The top 10% of households by income continues to be doing well, powered in large part by the huge increases in appreciation from equities and real estate since the pandemic. This cohort now powers roughly half of all consumer spending. Most of the rest of the consumer base continues to struggle. According to recent surveys, approximately two-thirds of Americans are living paycheck to paycheck. One key reason is that auto loans to prime debtors remain pristine, while delinquencies to non-prime auto loans are surging along with those on student loans. Auto repossessions are projected to top three million in 2025. The first time this has happened since 2009, in the middle of the Great Financial Crisis.
An investor can see these consumer struggles in many well-known consumer icons. Starbucks (SBUX) has seen same store sales on a year-over-year basis shrink for six straight quarters despite launching initiatives to drive more foot traffic to their stores, including makeovers in many locations.

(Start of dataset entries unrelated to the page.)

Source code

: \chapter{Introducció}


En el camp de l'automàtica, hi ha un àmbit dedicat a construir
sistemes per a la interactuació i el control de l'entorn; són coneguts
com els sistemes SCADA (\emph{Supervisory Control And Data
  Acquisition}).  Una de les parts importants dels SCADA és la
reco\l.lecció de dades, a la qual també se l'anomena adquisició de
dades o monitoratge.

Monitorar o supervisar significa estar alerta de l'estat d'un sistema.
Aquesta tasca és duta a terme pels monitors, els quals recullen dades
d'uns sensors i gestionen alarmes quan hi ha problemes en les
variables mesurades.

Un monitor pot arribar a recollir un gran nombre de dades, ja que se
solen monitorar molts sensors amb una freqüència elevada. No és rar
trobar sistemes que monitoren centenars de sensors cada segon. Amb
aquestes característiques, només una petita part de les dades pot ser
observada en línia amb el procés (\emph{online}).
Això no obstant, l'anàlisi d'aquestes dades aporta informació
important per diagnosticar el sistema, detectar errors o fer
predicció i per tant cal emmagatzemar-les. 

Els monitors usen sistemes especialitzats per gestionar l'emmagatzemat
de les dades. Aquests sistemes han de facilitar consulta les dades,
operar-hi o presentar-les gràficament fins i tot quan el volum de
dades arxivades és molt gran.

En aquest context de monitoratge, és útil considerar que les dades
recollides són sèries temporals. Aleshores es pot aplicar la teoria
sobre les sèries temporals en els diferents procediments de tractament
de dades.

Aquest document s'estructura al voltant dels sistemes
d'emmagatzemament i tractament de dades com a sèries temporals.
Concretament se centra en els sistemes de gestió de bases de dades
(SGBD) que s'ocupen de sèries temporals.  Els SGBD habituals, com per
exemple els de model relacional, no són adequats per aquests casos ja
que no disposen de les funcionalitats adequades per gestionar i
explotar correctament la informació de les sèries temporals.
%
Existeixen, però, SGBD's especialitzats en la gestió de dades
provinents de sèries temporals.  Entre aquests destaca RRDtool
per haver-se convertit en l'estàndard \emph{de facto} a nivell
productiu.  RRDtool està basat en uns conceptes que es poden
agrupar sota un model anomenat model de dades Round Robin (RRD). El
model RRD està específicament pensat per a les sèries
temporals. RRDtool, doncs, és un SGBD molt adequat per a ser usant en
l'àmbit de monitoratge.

The company also announced some recent layoffs.
Chipotle Mexican Grill, Inc. (CMG) began the year forecasting mid-single digit increases for same store sales in 2025. Unfortunately, comparable store sales only grew .3% in the latest quarter against the same period in 2024. Operating margins shrunk 100 BPS to 15.9% as well in Q3. Management now projects same store sales will fall in the low single digits for FY2025.
The Cheesecake Factory Incorporated (CAKE) also lowered its forecast last week and sees slower demand continuing at least through the end of FY2025 and into the first quarter of 2026. The once promising turnaround effort at Dave & Buster's Entertainment, Inc. (PLAY) has also started to clearly falter in recent months.
This all points to a weakening consumer, outside those households at the top of the income scale. And with consumers driving nearly 70% of U.S. economic activity, it points to some storm clouds ahead despite the boost to economy from surging AI related tech spending.
At the time of publication, Jensen had no positions in any securities mentioned.